### TASK ITEM:
The listing below is to be copied in full, line by line.

### RECORDS PROVIDED:
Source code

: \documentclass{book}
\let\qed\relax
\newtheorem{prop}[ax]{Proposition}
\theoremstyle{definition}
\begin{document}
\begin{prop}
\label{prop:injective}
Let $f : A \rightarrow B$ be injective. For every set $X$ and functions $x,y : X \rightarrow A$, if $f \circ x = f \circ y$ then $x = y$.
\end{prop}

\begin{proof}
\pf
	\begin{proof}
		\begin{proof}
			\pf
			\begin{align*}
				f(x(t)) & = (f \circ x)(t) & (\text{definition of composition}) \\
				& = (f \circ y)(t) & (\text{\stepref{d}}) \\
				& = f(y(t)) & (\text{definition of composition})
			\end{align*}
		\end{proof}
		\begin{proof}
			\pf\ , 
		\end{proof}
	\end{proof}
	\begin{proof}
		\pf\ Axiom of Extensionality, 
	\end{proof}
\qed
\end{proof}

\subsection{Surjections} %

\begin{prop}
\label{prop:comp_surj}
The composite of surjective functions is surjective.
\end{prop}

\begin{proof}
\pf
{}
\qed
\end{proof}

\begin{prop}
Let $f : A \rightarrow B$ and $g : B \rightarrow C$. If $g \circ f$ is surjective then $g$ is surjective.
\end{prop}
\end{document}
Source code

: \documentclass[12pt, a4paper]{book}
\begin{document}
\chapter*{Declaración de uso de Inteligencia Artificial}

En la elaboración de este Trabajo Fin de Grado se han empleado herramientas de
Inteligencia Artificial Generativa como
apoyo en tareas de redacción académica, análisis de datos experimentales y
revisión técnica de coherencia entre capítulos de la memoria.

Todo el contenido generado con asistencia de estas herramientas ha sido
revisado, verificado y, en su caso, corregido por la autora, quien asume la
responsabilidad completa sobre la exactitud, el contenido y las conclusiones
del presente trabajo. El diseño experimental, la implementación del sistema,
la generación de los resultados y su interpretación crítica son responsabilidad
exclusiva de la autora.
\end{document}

### FINISHED TASK:
Source code

: \documentclass{book}
\let\qed\relax
\newtheorem{prop}[ax]{Proposition}
\theoremstyle{definition}
\begin{document}
\begin{prop}
\label{prop:injective}
Let $f : A \rightarrow B$ be injective. For every set $X$ and functions $x,y : X \rightarrow A$, if $f \circ x = f \circ y$ then $x = y$.
\end{prop}

\begin{proof}
\pf
	\begin{proof}
		\begin{proof}
			\pf
			\begin{align*}
				f(x(t)) & = (f \circ x)(t) & (\text{definition of composition}) \\
				& = (f \circ y)(t) & (\text{\stepref{d}}) \\
				& = f(y(t)) & (\text{definition of composition})
			\end{align*}
		\end{proof}
		\begin{proof}
			\pf\ , 
		\end{proof}
	\end{proof}
	\begin{proof}
		\pf\ Axiom of Extensionality, 
	\end{proof}
\qed
\end{proof}

\subsection{Surjections} %

\begin{prop}
\label{prop:comp_surj}
The composite of surjective functions is surjective.
\end{prop}

\begin{proof}
\pf
{}
\qed
\end{proof}

\begin{prop}
Let $f : A \rightarrow B$ and $g : B \rightarrow C$. If $g \circ f$ is surjective then $g$ is surjective.
\end{prop}
\end{document}
Source code

: \documentclass[12pt, a4paper]{book}
\begin{document}
\chapter*{Declaración de uso de Inteligencia Artificial}

En la elaboración de este Trabajo Fin de Grado se han empleado herramientas de
Inteligencia Artificial Generativa como
apoyo en tareas de redacción académica, análisis de datos experimentales y
revisión técnica de coherencia entre capítulos de la memoria.

Todo el contenido generado con asistencia de estas herramientas ha sido
revisado, verificado y, en su caso, corregido por la autora, quien asume la
responsabilidad completa sobre la exactitud, el contenido y las conclusiones
del presente trabajo. El diseño experimental, la implementación del sistema,
la generación de los resultados y su interpretación crítica son responsabilidad
exclusiva de la autora.
\end{document}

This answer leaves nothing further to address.